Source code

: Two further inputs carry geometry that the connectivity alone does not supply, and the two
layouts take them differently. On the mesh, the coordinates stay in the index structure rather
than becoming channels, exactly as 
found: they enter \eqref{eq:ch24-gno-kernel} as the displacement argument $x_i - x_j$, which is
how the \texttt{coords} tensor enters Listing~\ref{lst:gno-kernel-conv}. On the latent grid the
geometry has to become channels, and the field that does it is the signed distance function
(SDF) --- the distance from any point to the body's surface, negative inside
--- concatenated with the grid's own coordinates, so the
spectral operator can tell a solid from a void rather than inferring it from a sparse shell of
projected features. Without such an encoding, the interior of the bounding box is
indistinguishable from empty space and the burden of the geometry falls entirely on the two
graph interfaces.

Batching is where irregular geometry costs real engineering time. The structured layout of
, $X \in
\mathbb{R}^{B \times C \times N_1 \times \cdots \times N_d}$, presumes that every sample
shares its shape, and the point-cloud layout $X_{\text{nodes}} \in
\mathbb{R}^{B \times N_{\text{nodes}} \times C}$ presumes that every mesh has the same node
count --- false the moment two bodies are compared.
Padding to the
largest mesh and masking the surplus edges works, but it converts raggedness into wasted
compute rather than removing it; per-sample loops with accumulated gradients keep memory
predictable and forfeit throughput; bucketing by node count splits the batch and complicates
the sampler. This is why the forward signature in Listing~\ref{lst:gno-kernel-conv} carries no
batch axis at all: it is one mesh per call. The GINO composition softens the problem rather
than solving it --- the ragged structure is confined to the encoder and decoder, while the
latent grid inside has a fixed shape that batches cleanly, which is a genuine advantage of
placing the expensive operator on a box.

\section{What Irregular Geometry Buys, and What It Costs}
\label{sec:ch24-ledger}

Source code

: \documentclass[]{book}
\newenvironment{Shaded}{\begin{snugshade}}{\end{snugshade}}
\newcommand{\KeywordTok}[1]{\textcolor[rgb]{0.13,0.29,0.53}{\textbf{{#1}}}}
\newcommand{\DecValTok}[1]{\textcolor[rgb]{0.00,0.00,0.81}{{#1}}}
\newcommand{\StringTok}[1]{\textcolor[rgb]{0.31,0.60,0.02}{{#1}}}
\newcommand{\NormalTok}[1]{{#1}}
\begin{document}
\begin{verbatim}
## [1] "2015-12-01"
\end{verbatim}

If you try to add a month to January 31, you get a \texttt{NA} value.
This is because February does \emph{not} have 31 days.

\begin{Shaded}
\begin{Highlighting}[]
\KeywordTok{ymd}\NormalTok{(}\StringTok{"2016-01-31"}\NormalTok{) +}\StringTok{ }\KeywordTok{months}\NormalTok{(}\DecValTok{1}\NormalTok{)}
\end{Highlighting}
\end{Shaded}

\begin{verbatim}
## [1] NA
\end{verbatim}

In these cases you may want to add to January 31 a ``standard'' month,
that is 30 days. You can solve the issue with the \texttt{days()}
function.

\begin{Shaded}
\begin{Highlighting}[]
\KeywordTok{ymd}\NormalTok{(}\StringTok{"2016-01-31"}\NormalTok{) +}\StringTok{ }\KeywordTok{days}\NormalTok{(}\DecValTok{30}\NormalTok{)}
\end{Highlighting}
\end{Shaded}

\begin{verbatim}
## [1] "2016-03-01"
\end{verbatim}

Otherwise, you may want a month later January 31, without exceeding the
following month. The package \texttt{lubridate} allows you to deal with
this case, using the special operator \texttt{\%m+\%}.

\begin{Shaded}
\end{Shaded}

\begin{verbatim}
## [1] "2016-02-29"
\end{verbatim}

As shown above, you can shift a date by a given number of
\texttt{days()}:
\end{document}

## [TASK DESCRIPTION]
Retype all of the entries. Keep each one exactly as written.

## [RESULT]
Source code

: Two further inputs carry geometry that the connectivity alone does not supply, and the two
layouts take them differently. On the mesh, the coordinates stay in the index structure rather
than becoming channels, exactly as 
found: they enter \eqref{eq:ch24-gno-kernel} as the displacement argument $x_i - x_j$, which is
how the \texttt{coords} tensor enters Listing~\ref{lst:gno-kernel-conv}. On the latent grid the
geometry has to become channels, and the field that does it is the signed distance function
(SDF) --- the distance from any point to the body's surface, negative inside
--- concatenated with the grid's own coordinates, so the
spectral operator can tell a solid from a void rather than inferring it from a sparse shell of
projected features. Without such an encoding, the interior of the bounding box is
indistinguishable from empty space and the burden of the geometry falls entirely on the two
graph interfaces.

Batching is where irregular geometry costs real engineering time. The structured layout of
, $X \in
\mathbb{R}^{B \times C \times N_1 \times \cdots \times N_d}$, presumes that every sample
shares its shape, and the point-cloud layout $X_{\text{nodes}} \in
\mathbb{R}^{B \times N_{\text{nodes}} \times C}$ presumes that every mesh has the same node
count --- false the moment two bodies are compared.
Padding to the
largest mesh and masking the surplus edges works, but it converts raggedness into wasted
compute rather than removing it; per-sample loops with accumulated gradients keep memory
predictable and forfeit throughput; bucketing by node count splits the batch and complicates
the sampler. This is why the forward signature in Listing~\ref{lst:gno-kernel-conv} carries no
batch axis at all: it is one mesh per call. The GINO composition softens the problem rather
than solving it --- the ragged structure is confined to the encoder and decoder, while the
latent grid inside has a fixed shape that batches cleanly, which is a genuine advantage of
placing the expensive operator on a box.

\section{What Irregular Geometry Buys, and What It Costs}
\label{sec:ch24-ledger}

Source code

: \documentclass[]{book}
\newenvironment{Shaded}{\begin{snugshade}}{\end{snugshade}}
\newcommand{\KeywordTok}[1]{\textcolor[rgb]{0.13,0.29,0.53}{\textbf{{#1}}}}
\newcommand{\DecValTok}[1]{\textcolor[rgb]{0.00,0.00,0.81}{{#1}}}
\newcommand{\StringTok}[1]{\textcolor[rgb]{0.31,0.60,0.02}{{#1}}}
\newcommand{\NormalTok}[1]{{#1}}
\begin{document}
\begin{verbatim}
## [1] "2015-12-01"
\end{verbatim}

If you try to add a month to January 31, you get a \texttt{NA} value.
This is because February does \emph{not} have 31 days.

\begin{Shaded}
\begin{Highlighting}[]
\KeywordTok{ymd}\NormalTok{(}\StringTok{"2016-01-31"}\NormalTok{) +}\StringTok{ }\KeywordTok{months}\NormalTok{(}\DecValTok{1}\NormalTok{)}
\end{Highlighting}
\end{Shaded}

\begin{verbatim}
## [1] NA
\end{verbatim}

In these cases you may want to add to January 31 a ``standard'' month,
that is 30 days. You can solve the issue with the \texttt{days()}
function.

\begin{Shaded}
\begin{Highlighting}[]
\KeywordTok{ymd}\NormalTok{(}\StringTok{"2016-01-31"}\NormalTok{) +}\StringTok{ }\KeywordTok{days}\NormalTok{(}\DecValTok{30}\NormalTok{)}
\end{Highlighting}
\end{Shaded}

\begin{verbatim}
## [1] "2016-03-01"
\end{verbatim}

Otherwise, you may want a month later January 31, without exceeding the
following month. The package \texttt{lubridate} allows you to deal with
this case, using the special operator \texttt{\%m+\%}.

\begin{Shaded}
\end{Shaded}

\begin{verbatim}
## [1] "2016-02-29"
\end{verbatim}

As shown above, you can shift a date by a given number of
\texttt{days()}:
\end{document}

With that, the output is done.